● **REQUIRED ACTION**:
Write down exactly the line where "Запуск проекта: npm run start" occurs and every line that follows it through the end of the material below; include nothing else.

● **DATA RECORDS**:
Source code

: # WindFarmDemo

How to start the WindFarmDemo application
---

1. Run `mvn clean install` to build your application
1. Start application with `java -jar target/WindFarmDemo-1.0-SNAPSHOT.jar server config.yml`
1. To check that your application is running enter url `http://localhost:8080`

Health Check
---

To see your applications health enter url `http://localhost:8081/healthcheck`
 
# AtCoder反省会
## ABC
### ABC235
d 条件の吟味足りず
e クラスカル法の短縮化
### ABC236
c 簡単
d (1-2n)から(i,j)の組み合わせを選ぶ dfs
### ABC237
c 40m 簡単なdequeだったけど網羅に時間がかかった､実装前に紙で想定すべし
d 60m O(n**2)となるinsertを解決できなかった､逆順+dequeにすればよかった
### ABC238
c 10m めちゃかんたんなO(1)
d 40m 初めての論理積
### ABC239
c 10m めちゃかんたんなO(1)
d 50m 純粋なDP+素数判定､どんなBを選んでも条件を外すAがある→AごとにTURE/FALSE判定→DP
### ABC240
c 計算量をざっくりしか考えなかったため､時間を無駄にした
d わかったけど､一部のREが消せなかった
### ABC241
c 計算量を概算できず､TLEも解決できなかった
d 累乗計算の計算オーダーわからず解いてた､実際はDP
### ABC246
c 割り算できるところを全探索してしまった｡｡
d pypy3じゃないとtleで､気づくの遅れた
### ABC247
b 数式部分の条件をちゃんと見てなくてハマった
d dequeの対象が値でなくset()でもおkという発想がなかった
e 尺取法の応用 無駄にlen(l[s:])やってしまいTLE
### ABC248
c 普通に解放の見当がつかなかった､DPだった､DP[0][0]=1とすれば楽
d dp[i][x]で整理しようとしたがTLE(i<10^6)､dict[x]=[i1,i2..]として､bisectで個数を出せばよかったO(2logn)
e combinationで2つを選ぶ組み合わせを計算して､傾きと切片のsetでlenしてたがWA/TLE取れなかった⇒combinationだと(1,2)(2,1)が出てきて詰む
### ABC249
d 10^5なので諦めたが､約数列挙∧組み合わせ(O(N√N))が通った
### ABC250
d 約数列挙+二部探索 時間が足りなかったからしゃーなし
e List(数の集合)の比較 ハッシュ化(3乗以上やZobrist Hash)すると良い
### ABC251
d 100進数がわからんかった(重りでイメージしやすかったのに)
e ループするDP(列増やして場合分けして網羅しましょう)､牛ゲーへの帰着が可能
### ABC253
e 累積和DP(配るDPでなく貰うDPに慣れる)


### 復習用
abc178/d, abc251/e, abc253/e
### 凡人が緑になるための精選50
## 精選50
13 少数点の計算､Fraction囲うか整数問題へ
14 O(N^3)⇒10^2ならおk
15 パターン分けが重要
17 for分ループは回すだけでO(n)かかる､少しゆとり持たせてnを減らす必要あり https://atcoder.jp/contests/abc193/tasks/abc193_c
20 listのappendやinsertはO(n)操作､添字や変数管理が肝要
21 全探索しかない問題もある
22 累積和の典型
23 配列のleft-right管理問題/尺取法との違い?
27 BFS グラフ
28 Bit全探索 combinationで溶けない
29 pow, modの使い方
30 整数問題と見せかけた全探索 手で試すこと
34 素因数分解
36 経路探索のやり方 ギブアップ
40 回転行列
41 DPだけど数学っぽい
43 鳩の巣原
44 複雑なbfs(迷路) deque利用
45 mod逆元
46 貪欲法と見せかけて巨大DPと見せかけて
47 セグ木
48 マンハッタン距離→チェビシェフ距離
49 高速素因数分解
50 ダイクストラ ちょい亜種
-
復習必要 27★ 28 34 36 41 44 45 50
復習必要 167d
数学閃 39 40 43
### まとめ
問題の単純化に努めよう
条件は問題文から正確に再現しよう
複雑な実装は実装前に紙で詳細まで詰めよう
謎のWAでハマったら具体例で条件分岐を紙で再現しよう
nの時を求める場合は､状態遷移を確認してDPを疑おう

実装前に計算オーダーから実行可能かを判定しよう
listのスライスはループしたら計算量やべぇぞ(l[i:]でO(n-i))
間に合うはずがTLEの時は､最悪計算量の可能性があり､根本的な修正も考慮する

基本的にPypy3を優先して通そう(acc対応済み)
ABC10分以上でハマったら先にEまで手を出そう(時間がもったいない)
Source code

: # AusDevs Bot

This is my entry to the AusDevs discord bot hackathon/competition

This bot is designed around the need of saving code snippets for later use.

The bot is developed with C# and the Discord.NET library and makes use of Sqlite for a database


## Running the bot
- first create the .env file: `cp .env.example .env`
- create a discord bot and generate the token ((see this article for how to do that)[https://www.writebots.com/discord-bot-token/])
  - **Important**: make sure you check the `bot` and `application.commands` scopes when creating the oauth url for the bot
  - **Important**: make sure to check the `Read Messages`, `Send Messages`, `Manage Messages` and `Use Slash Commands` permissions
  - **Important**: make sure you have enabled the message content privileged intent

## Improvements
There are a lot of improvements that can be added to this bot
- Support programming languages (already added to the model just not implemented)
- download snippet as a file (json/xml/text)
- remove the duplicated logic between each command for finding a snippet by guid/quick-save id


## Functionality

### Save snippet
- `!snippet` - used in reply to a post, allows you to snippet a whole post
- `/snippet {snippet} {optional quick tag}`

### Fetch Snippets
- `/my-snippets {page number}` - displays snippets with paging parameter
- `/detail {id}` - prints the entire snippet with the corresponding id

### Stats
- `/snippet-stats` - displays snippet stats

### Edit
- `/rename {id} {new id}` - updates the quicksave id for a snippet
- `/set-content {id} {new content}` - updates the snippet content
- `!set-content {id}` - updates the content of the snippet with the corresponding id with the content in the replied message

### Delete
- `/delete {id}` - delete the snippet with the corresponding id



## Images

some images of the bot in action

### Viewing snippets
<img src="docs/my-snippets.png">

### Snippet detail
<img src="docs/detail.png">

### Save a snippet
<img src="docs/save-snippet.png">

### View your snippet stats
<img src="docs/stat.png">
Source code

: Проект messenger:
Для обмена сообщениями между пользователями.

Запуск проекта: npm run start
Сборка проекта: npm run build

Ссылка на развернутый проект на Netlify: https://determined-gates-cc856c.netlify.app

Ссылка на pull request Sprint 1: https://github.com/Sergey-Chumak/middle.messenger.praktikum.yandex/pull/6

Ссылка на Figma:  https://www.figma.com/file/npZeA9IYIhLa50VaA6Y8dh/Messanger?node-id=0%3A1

● **TASK RESULT**:
Запуск проекта: npm run start
Сборка проекта: npm run build

Ссылка на развернутый проект на Netlify: https://determined-gates-cc856c.netlify.app

Ссылка на pull request Sprint 1: https://github.com/Sergey-Chumak/middle.messenger.praktikum.yandex/pull/6

Ссылка на Figma:  https://www.figma.com/file/npZeA9IYIhLa50VaA6Y8dh/Messanger?node-id=0%3A1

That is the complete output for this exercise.